Only the lines from the one with "Interpreting $p$ as" to the end of the data below should be returned, each exactly as it stands.

**** Data ****

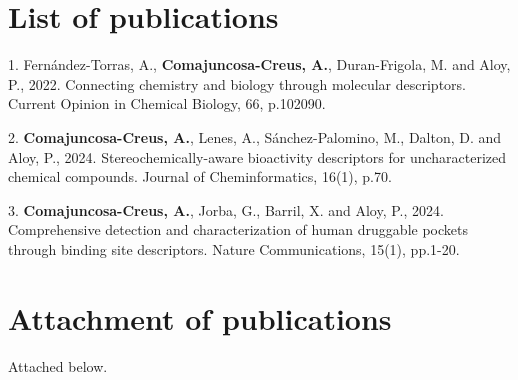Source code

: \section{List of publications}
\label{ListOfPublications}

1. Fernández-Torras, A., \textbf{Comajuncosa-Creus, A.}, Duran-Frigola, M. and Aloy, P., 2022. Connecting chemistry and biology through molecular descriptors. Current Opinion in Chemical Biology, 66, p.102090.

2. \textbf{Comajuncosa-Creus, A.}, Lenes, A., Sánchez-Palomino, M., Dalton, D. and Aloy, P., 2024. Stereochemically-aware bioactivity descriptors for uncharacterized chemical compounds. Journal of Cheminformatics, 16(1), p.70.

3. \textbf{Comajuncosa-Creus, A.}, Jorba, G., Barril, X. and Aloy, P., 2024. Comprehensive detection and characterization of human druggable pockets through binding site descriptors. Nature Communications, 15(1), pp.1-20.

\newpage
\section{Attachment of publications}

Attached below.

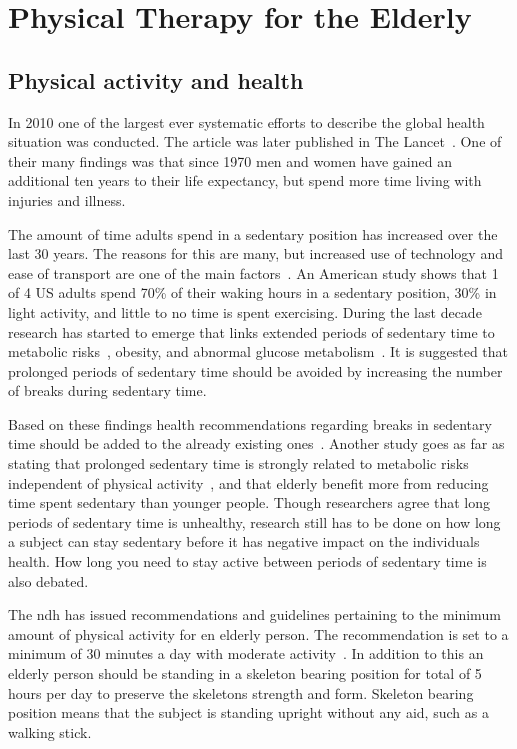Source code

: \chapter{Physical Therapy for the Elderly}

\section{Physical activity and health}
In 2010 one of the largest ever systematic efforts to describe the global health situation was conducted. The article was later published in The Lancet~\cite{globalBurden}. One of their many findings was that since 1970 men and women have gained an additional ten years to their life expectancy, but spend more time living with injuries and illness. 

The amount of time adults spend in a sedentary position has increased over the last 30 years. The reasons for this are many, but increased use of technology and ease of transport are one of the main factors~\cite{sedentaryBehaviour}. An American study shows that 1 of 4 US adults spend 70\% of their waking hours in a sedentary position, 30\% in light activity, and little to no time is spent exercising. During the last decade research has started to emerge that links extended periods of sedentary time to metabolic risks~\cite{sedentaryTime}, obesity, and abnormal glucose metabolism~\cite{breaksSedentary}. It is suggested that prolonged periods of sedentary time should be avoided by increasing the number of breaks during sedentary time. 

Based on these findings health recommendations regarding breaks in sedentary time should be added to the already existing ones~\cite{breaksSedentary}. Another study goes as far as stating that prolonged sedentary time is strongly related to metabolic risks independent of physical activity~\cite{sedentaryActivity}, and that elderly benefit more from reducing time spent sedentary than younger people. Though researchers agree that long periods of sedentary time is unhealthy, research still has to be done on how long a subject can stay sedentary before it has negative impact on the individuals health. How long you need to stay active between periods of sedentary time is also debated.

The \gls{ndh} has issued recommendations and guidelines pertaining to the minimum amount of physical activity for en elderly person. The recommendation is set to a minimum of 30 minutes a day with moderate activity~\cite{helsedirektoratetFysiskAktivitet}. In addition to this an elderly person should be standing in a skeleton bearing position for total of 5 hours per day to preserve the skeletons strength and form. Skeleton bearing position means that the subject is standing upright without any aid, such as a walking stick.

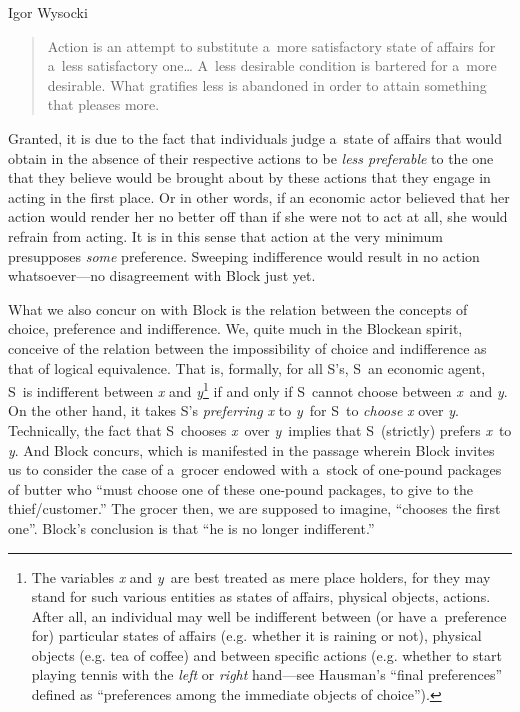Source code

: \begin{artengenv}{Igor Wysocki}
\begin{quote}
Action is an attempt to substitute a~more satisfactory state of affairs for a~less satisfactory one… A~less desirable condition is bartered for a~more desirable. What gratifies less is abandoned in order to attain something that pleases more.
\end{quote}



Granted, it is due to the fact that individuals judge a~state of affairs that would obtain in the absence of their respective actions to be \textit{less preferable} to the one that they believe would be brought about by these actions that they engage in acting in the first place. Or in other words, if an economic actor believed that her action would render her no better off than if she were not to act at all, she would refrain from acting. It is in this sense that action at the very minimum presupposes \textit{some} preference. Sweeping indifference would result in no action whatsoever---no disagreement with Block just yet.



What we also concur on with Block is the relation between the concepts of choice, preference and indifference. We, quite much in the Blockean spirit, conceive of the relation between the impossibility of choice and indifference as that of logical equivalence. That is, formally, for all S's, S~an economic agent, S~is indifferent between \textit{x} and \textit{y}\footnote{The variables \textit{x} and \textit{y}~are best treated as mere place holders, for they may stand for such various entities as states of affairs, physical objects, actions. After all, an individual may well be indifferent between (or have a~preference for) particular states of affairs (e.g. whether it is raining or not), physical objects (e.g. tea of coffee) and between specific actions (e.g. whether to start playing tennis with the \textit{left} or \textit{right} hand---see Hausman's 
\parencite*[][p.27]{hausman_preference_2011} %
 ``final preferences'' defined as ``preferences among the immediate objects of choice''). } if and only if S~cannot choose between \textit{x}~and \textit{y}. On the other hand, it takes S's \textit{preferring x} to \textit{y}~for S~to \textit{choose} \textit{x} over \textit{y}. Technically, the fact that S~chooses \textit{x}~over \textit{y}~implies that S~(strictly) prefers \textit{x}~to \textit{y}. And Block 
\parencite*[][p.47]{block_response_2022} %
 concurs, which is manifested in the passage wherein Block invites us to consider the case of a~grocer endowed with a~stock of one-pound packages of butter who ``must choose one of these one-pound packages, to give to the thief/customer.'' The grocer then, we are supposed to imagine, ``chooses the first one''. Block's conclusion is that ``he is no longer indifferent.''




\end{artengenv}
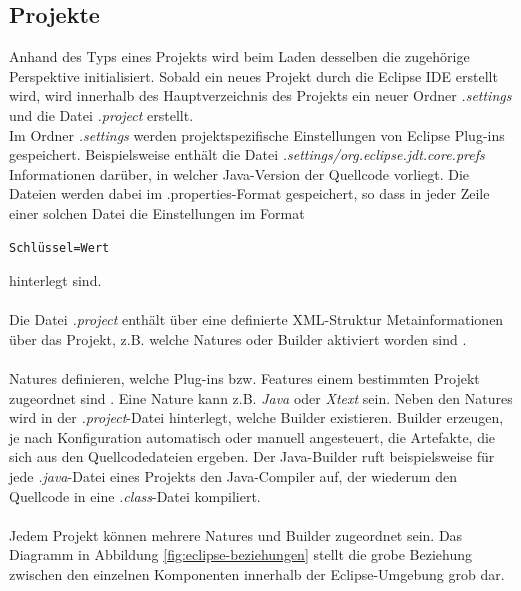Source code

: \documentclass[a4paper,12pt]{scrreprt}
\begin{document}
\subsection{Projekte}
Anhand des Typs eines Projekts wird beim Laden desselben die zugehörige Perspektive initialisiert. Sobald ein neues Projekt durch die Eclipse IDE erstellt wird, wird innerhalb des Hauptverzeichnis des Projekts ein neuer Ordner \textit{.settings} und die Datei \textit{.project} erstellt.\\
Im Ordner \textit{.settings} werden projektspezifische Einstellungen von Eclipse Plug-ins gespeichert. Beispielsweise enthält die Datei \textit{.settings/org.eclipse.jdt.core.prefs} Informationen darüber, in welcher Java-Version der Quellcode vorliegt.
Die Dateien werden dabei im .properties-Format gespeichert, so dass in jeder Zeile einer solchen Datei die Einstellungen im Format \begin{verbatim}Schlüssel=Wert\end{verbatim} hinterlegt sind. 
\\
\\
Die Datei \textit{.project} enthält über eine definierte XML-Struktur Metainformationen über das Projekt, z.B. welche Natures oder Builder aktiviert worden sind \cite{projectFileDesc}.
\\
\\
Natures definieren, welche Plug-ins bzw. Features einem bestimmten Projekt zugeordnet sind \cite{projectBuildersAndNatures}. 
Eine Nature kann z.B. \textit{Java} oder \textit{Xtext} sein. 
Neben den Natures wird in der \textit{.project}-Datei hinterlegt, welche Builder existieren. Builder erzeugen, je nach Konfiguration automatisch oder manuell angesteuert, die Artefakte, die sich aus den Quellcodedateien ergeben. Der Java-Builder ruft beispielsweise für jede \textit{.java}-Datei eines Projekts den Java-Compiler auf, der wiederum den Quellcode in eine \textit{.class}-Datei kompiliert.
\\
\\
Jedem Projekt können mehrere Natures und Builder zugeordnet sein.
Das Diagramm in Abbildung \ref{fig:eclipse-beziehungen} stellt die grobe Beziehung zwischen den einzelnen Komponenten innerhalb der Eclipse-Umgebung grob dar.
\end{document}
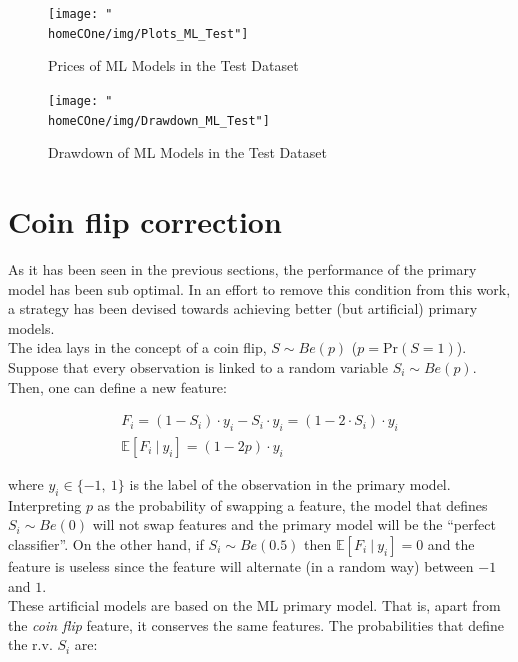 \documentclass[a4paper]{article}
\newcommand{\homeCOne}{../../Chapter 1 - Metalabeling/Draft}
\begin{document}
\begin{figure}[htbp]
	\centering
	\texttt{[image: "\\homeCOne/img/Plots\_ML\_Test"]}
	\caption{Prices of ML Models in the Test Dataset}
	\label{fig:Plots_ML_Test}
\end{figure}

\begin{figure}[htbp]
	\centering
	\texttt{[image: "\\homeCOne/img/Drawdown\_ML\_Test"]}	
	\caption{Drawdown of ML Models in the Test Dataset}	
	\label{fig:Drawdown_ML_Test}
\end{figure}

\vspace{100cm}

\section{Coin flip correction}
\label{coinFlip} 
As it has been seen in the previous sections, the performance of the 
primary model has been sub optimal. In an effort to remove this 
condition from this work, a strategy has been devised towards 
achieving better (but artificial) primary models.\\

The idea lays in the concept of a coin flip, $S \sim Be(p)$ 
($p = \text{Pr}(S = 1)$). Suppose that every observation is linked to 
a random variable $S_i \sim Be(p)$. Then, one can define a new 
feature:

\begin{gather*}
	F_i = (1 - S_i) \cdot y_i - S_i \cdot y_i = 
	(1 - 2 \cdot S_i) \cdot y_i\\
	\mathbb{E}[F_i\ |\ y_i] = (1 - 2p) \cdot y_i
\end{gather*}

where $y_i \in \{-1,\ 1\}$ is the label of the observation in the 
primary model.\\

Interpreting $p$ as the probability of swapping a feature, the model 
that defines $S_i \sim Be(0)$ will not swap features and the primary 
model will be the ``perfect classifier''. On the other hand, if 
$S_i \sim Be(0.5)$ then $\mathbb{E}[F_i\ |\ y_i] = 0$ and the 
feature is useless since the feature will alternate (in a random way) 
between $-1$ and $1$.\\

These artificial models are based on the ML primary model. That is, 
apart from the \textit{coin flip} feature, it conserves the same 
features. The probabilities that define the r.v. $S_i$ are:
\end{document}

****

* Result of this exercise
Interpreting $p$ as the probability of swapping a feature, the model 
that defines $S_i \sim Be(0)$ will not swap features and the primary 
model will be the ``perfect classifier''. On the other hand, if 
$S_i \sim Be(0.5)$ then $\mathbb{E}[F_i\ |\ y_i] = 0$ and the 
feature is useless since the feature will alternate (in a random way) 
between $-1$ and $1$.\\

These artificial models are based on the ML primary model. That is, 
apart from the \textit{coin flip} feature, it conserves the same 
features. The probabilities that define the r.v. $S_i$ are:
\end{document}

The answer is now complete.